The Prize by Geoffrey M. Cooper
Updated: May 12
Scientists are often thought of as being hardworking and disciplined and the kind of people whose reason and intellect usually prevails over the baser human traits of envy, hubris, and greed. The Prize’s Pam Weller sure fits that description. As a matter of fact, her years of perseverance have led her and her team to one of the most monumental scientific discoveries of our time – a potential cure for Alzheimer’s. It’s the kind of work that could easily garner her a Nobel Prize. While her research is quite promising and there is much cause for celebration, not everyone is so thrilled with Pam’s findings. Eric Prescott, a renowned scientist and Alzheimer’s researcher in his own right, is watching his own chances at the prestigious award slip away as Pam appears to have had the scientific breakthrough he had long been hoping for. He decides he can’t let that happen, no matter what the cost.

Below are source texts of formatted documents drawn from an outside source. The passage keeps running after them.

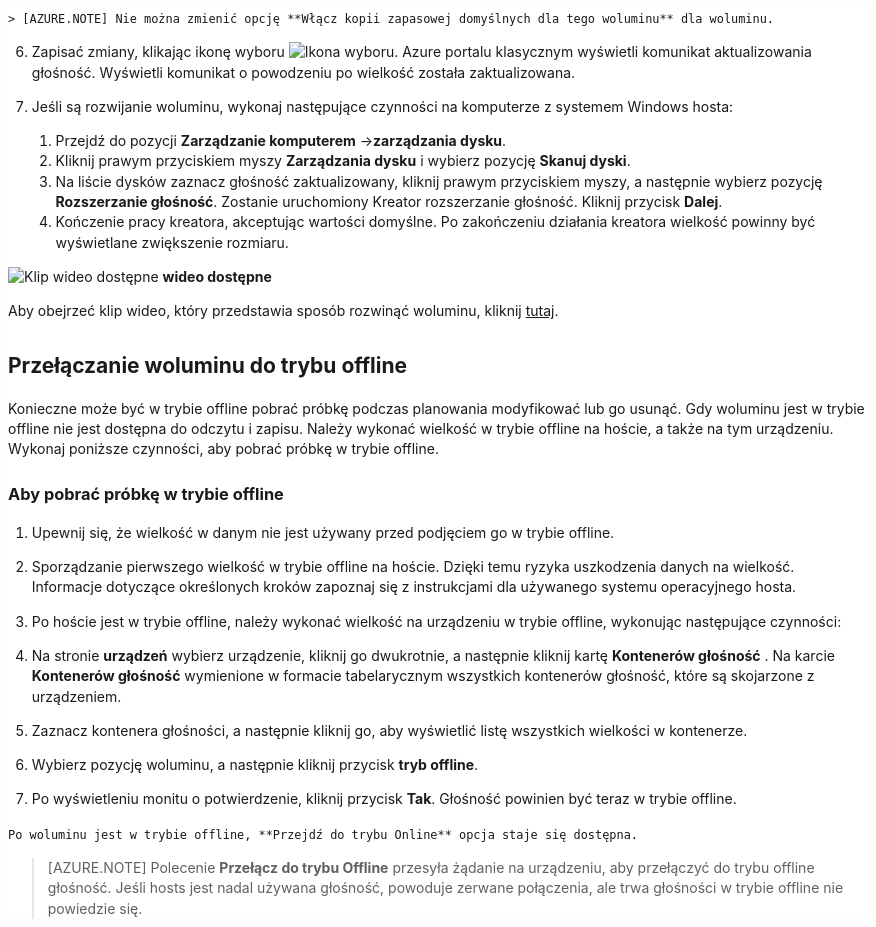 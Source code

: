     > [AZURE.NOTE] Nie można zmienić opcję **Włącz kopii zapasowej domyślnych dla tego woluminu** dla woluminu.

6. Zapisać zmiany, klikając ikonę wyboru ![Ikona wyboru](./media/storsimple-manage-volumes/HCS_CheckIcon.png). Azure portalu klasycznym wyświetli komunikat aktualizowania głośność. Wyświetli komunikat o powodzeniu po wielkość została zaktualizowana.

7. Jeśli są rozwijanie woluminu, wykonaj następujące czynności na komputerze z systemem Windows hosta:

   1. Przejdź do pozycji **Zarządzanie komputerem** ->**zarządzania dysku**.
   2. Kliknij prawym przyciskiem myszy **Zarządzania dysku** i wybierz pozycję **Skanuj dyski**.
   3. Na liście dysków zaznacz głośność zaktualizowany, kliknij prawym przyciskiem myszy, a następnie wybierz pozycję **Rozszerzanie głośność**. Zostanie uruchomiony Kreator rozszerzanie głośność. Kliknij przycisk **Dalej**.
   4. Kończenie pracy kreatora, akceptując wartości domyślne. Po zakończeniu działania kreatora wielkość powinny być wyświetlane zwiększenie rozmiaru.

![Klip wideo dostępne](./media/storsimple-manage-volumes/Video_icon.png) **wideo dostępne**

Aby obejrzeć klip wideo, który przedstawia sposób rozwinąć woluminu, kliknij [tutaj](https://azure.microsoft.com/documentation/videos/expand-a-storsimple-volume/).

## <a name="take-a-volume-offline"></a>Przełączanie woluminu do trybu offline

Konieczne może być w trybie offline pobrać próbkę podczas planowania modyfikować lub go usunąć. Gdy woluminu jest w trybie offline nie jest dostępna do odczytu i zapisu. Należy wykonać wielkość w trybie offline na hoście, a także na tym urządzeniu. Wykonaj poniższe czynności, aby pobrać próbkę w trybie offline.

### <a name="to-take-a-volume-offline"></a>Aby pobrać próbkę w trybie offline

1. Upewnij się, że wielkość w danym nie jest używany przed podjęciem go w trybie offline.

2. Sporządzanie pierwszego wielkość w trybie offline na hoście. Dzięki temu ryzyka uszkodzenia danych na wielkość. Informacje dotyczące określonych kroków zapoznaj się z instrukcjami dla używanego systemu operacyjnego hosta.

3. Po hoście jest w trybie offline, należy wykonać wielkość na urządzeniu w trybie offline, wykonując następujące czynności:

  1. Na stronie **urządzeń** wybierz urządzenie, kliknij go dwukrotnie, a następnie kliknij kartę **Kontenerów głośność** . Na karcie **Kontenerów głośność** wymienione w formacie tabelarycznym wszystkich kontenerów głośność, które są skojarzone z urządzeniem.
  2. Zaznacz kontenera głośności, a następnie kliknij go, aby wyświetlić listę wszystkich wielkości w kontenerze.
  3. Wybierz pozycję woluminu, a następnie kliknij przycisk **tryb offline**.
  4. Po wyświetleniu monitu o potwierdzenie, kliknij przycisk **Tak**. Głośność powinien być teraz w trybie offline.

    Po woluminu jest w trybie offline, **Przejdź do trybu Online** opcja staje się dostępna.

> [AZURE.NOTE] Polecenie **Przełącz do trybu Offline** przesyła żądanie na urządzeniu, aby przełączyć do trybu offline głośność. Jeśli hosts jest nadal używana głośność, powoduje zerwane połączenia, ale trwa głośności w trybie offline nie powiedzie się.
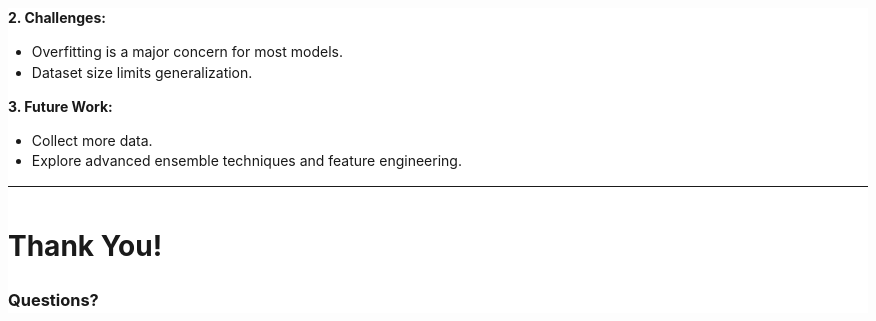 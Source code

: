 **2. Challenges:**
   - Overfitting is a major concern for most models.
   - Dataset size limits generalization.

**3. Future Work:**
   - Collect more data.
   - Explore advanced ensemble techniques and feature engineering.

---

# Thank You!

### Questions?

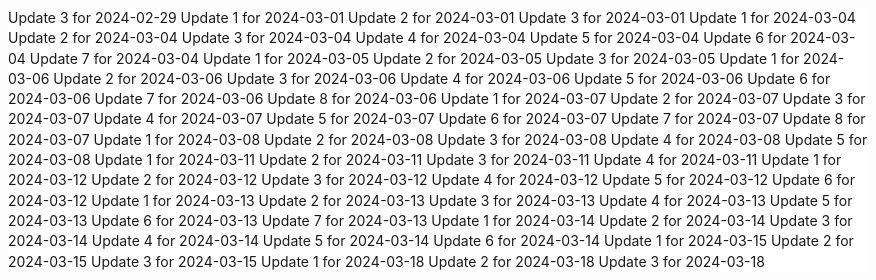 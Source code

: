 Update 3 for 2024-02-29
Update 1 for 2024-03-01
Update 2 for 2024-03-01
Update 3 for 2024-03-01
Update 1 for 2024-03-04
Update 2 for 2024-03-04
Update 3 for 2024-03-04
Update 4 for 2024-03-04
Update 5 for 2024-03-04
Update 6 for 2024-03-04
Update 7 for 2024-03-04
Update 1 for 2024-03-05
Update 2 for 2024-03-05
Update 3 for 2024-03-05
Update 1 for 2024-03-06
Update 2 for 2024-03-06
Update 3 for 2024-03-06
Update 4 for 2024-03-06
Update 5 for 2024-03-06
Update 6 for 2024-03-06
Update 7 for 2024-03-06
Update 8 for 2024-03-06
Update 1 for 2024-03-07
Update 2 for 2024-03-07
Update 3 for 2024-03-07
Update 4 for 2024-03-07
Update 5 for 2024-03-07
Update 6 for 2024-03-07
Update 7 for 2024-03-07
Update 8 for 2024-03-07
Update 1 for 2024-03-08
Update 2 for 2024-03-08
Update 3 for 2024-03-08
Update 4 for 2024-03-08
Update 5 for 2024-03-08
Update 1 for 2024-03-11
Update 2 for 2024-03-11
Update 3 for 2024-03-11
Update 4 for 2024-03-11
Update 1 for 2024-03-12
Update 2 for 2024-03-12
Update 3 for 2024-03-12
Update 4 for 2024-03-12
Update 5 for 2024-03-12
Update 6 for 2024-03-12
Update 1 for 2024-03-13
Update 2 for 2024-03-13
Update 3 for 2024-03-13
Update 4 for 2024-03-13
Update 5 for 2024-03-13
Update 6 for 2024-03-13
Update 7 for 2024-03-13
Update 1 for 2024-03-14
Update 2 for 2024-03-14
Update 3 for 2024-03-14
Update 4 for 2024-03-14
Update 5 for 2024-03-14
Update 6 for 2024-03-14
Update 1 for 2024-03-15
Update 2 for 2024-03-15
Update 3 for 2024-03-15
Update 1 for 2024-03-18
Update 2 for 2024-03-18
Update 3 for 2024-03-18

While author Geoffrey M. Cooper is no stranger to writing (he has several non-fiction books under his belt), this is his debut novel. You wouldn’t know that from the way he writes. His sentences are smooth and lean. The dialogue feels natural; the means and motives of his antagonists are solid. He does a brilliant job of simplifying the testing involved in medical research for us non-scientists while still maintaining the integrity of the processes. Cooper effortlessly changes the point of view between characters, allowing the reader to know who did what before those in the story do. Hence, the real thrill in this thriller comes from seeing if the good guys will put all of the pieces together before it’s too late, or if Eric Prescott will get away with his crimes. The Prize is a clever, suspenseful page-turner for seasoned lab-coat wearers and novice geeks alike. The real question here is not whodunit, but what took Geoffrey M. Cooper so long to start writing fiction. If he ever gets tired of test tubes and academic politics in real life, The Prize proves that he has the imagination and literary chops to have a robust second career as a writer.